On 12 August 2024 06:20 US/Pacific, primary and backup power feeds were both lost in a Google Point of Presence (POP) due to a substation switchgear failure. The affected POP hosts about ⅓ of serving first-layer Google Front Ends (GFEs) located in europe-west2 and some distributed networking equipment for that region. The power loss impacted the following Google products and services that depend on GFEs in that region:

  • Google Cloud APIs, Google Workspace, and other Google services like YouTube,
  • Customer-created global external application and proxy network load balancers, including Cloud CDN

The power loss also impacted the following Google Cloud products which depended on impacted networking equipment:

  • Customer-created regional external application, proxy network, and passthrough network load balancers in the europe-west2 region,
  • External protocol forwarding and VM external IP address connectivity for VMs in the europe-west2 region.
  • Google Cloud Interconnect connections in some LHR colocation facilities.

Impact was limited to situations where either or both of the following was true:

  • Inbound requests or connections were routed into the europe-west2 region of Google’s network, from the Internet, and those requests or connections depended on networking equipment that was offline, or unreachable pending reconvergence.
  • Outbound responses were routed to the Internet, from the europe-west2 region of Google’s network, and those responses depended on networking equipment that was without power.

The power outage caused Internet routes advertised by Google to be withdrawn in networks connected to Google’s network. The withdrawn routes were automatically replaced by other Google-advertised routes that didn’t depend on impacted networking equipment. Withdrawing and replacing routes relies on the BGP protocol and its timers, so replacement route convergence is not instantaneous, and overloading in the automatically selected replacement route GFEs extended the duration of the incident.

Detailed Description of Impact
  • Google Workspace: _Gmail, Google Calendar, Google Chat, Google Docs, Google Drive, Google Meet and Google Tasks users connecting to Workspace services from the UK region and surrounding areas experienced connectivity issues as described in the next point.
  • GFE-based products and services: _Customers on the Internet experienced a spike of broken connections followed by elevated latencies or HTTP error responses when communicating with GFE-powered Google APIs and services or customer-created global external application and proxy network load balancers. At roughly 06:23 US/Pacific, Google automatically redirected connections to the nearest possible first-layer GFEs with some latency penalty. Unfortunately, some of the nearest possible first-layer GFEs were overloaded until 06:48 when Google engineers made adjustments to more efficiently distribute incoming requests among nearby first-layer GFEs. Depending on the Google API or service or the customer-created global external load balancer, elevated latencies could have persisted until about 08:30 US/Pacific. Elevated latencies also could have applied to customer-created global external load balancers that had Cloud CDN enabled.
  • Regional Google Cloud products and services: _Until replacement routes were in effect, customers on the Internet experienced connection failures to the following GCP resources in the europe-west2 region:
    • Regional external application, proxy network, and passthrough network load balancers.
    • External protocol forwarding and VM external IP addresses.
  • Google Cloud Interconnect: _Google Cloud Interconnect connections in some LHR colocation facilities (lhr-zone1-47, lhr-zone1-832, lhr-zone1-2262, lhr-zone1-4885, lhr-zone1-99051 and lhr-zone2-47) remained offline from 06:20 US/Pacific to at least 06:57 US/Pacific, when power was restored.

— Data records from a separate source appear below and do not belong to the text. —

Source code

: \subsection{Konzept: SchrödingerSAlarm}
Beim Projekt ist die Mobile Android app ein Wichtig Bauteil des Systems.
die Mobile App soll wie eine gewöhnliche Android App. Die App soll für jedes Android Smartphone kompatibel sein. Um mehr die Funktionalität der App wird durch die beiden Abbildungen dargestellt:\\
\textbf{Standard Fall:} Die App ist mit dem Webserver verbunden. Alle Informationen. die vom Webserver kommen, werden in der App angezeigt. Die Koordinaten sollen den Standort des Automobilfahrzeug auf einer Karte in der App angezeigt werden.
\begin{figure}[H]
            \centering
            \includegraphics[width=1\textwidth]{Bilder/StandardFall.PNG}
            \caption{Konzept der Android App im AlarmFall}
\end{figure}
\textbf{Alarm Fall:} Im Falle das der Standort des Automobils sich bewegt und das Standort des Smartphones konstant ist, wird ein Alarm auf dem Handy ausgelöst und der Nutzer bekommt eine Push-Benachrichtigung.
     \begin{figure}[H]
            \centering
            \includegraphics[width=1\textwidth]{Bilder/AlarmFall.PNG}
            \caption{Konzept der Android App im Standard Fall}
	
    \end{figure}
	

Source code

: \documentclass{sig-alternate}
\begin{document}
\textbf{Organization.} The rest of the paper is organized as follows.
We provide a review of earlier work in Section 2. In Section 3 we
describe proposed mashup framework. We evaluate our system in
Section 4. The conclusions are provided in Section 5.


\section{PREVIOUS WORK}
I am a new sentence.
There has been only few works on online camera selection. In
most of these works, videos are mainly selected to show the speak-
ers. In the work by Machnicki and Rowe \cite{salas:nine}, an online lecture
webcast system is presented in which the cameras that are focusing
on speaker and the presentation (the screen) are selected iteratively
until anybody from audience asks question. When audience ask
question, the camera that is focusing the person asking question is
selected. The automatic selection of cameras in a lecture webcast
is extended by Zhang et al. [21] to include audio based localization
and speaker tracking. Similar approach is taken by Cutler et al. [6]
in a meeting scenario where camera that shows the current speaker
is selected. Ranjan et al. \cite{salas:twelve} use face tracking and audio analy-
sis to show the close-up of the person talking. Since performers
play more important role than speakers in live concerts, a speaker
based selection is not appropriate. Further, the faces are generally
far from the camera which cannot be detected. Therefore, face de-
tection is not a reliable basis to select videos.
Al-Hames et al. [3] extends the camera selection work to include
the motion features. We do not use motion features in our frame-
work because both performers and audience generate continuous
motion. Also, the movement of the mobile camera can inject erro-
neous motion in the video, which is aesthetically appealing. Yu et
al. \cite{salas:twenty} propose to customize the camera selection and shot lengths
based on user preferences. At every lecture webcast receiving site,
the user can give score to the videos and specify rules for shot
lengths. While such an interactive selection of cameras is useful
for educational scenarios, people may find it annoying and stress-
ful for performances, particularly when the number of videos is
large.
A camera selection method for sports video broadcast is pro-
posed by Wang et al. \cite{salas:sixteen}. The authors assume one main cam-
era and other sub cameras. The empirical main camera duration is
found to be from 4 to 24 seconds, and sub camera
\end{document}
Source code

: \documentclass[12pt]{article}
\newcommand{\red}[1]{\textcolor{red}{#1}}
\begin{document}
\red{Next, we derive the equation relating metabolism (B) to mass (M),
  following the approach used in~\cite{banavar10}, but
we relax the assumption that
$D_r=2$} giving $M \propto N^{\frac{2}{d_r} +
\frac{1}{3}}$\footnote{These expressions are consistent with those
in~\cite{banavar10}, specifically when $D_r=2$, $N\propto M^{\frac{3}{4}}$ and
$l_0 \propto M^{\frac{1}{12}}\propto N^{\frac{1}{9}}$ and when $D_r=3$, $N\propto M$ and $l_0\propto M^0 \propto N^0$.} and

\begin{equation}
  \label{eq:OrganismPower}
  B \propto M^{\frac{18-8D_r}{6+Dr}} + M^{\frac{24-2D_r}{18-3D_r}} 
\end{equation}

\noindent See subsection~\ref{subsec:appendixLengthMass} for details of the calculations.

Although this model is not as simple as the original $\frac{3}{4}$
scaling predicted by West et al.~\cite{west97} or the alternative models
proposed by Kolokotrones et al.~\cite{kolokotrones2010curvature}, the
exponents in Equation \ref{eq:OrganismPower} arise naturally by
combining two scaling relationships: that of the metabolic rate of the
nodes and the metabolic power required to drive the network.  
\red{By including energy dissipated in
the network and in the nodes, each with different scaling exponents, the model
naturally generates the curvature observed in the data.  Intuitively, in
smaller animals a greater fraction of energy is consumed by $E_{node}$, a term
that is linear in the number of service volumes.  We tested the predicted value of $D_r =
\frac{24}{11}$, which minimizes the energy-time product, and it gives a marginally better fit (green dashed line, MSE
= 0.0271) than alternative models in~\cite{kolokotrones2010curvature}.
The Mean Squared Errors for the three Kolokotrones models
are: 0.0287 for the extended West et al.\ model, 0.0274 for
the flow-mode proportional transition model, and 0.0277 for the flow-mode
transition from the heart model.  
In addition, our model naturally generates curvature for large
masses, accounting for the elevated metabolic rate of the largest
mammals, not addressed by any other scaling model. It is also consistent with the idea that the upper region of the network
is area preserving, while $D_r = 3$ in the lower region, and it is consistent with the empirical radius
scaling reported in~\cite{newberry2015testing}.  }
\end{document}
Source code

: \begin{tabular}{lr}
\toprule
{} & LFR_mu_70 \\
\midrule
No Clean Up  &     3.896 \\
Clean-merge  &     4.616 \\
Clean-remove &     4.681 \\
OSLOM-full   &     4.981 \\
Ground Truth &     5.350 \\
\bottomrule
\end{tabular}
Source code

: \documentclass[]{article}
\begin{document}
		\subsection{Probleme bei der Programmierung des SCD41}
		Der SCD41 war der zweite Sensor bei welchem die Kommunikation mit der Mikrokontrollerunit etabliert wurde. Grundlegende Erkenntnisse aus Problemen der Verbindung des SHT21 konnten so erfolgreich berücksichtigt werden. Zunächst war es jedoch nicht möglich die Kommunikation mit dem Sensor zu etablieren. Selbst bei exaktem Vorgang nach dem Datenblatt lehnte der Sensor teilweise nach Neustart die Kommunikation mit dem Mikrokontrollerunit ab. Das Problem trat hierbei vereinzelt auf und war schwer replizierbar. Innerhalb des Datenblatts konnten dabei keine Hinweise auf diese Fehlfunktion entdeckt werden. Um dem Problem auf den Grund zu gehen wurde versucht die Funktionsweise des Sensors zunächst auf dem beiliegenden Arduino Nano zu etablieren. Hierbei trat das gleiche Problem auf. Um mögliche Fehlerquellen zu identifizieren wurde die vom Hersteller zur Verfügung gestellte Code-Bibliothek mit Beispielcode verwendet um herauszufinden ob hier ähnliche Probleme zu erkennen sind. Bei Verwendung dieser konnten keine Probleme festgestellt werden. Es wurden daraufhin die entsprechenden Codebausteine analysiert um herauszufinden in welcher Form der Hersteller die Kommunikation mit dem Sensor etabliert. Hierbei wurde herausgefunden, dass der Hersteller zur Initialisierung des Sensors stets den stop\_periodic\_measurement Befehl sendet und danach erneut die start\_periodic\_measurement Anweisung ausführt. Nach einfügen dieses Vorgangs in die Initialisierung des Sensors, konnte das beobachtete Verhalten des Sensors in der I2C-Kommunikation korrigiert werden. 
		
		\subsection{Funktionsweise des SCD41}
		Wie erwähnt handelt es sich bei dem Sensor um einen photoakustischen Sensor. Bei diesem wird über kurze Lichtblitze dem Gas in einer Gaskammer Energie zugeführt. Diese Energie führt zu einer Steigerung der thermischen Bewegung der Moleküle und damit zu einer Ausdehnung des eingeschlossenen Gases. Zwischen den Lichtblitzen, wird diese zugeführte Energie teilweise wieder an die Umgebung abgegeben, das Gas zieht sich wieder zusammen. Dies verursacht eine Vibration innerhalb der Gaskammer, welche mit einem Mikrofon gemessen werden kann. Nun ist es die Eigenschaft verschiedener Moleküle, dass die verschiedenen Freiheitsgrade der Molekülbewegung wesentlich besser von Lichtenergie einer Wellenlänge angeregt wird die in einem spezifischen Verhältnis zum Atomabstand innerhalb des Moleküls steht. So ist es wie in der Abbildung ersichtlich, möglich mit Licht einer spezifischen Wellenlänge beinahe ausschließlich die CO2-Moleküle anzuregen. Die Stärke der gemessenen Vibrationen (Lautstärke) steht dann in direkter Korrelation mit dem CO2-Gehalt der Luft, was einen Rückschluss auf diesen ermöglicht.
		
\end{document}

At 06:43 US/Pacific, power was restored to the impacted networking equipment. Google networking equipment was fully operational by 06:57 US/Pacific, and connectivity to GFE-based products and services, regional Google Cloud products and services, and Google Cloud Interconnect resumed shortly thereafter.

Remediation and Prevention

Multiple Google engineering teams were alerted and automated recovery tooling was triggered as expected; however, manual adjustments were required to address subsequent first-layer GFE overload. Google is reviewing automation improvements in tasks that required manual intervention to reduce the duration of future power event impact. Similarly, Google is working to increase Cloud Interconnect control plane resilience and reduce mitigation time through automated reaction to isolation events.

Additionally Google's partner who maintains the affected facility power in LHR (London) is conducting a full root cause analysis with the switchboard manufacturer and substation owner(s) involved in supplying power, including follow up as to why stored or generated on-site emergency power did not carry loads.

Affected products: Google Docs

Categories: IT News

RESOLVED: ### **Summary:**...

Google Apps Status - 15 August, 2024 - 12:46

Incident began at 2024-08-06 15:00 and ended at 2024-08-07 10:29 (times are in Coordinated Universal Time (UTC)).

Incident Report Summary

On 06 August at 08:00 US/Pacific, Chrome OS devices experienced issues with logins globally for a duration of 19 hours 29 minutes. During this time, users on ChromeOS devices were able to complete the full sign-in process, including any Multi-factor Authentication when required. However, some users were immediately redirected back to the login page after logging in.

Root Cause

Google’s internal authentication system uses an HTTP endpoint microservice that provides clients with a list of accounts currently in the authentication cookies. This endpoint is mainly used for various account switcher user interfaces, providing a list of accounts the current session has access to.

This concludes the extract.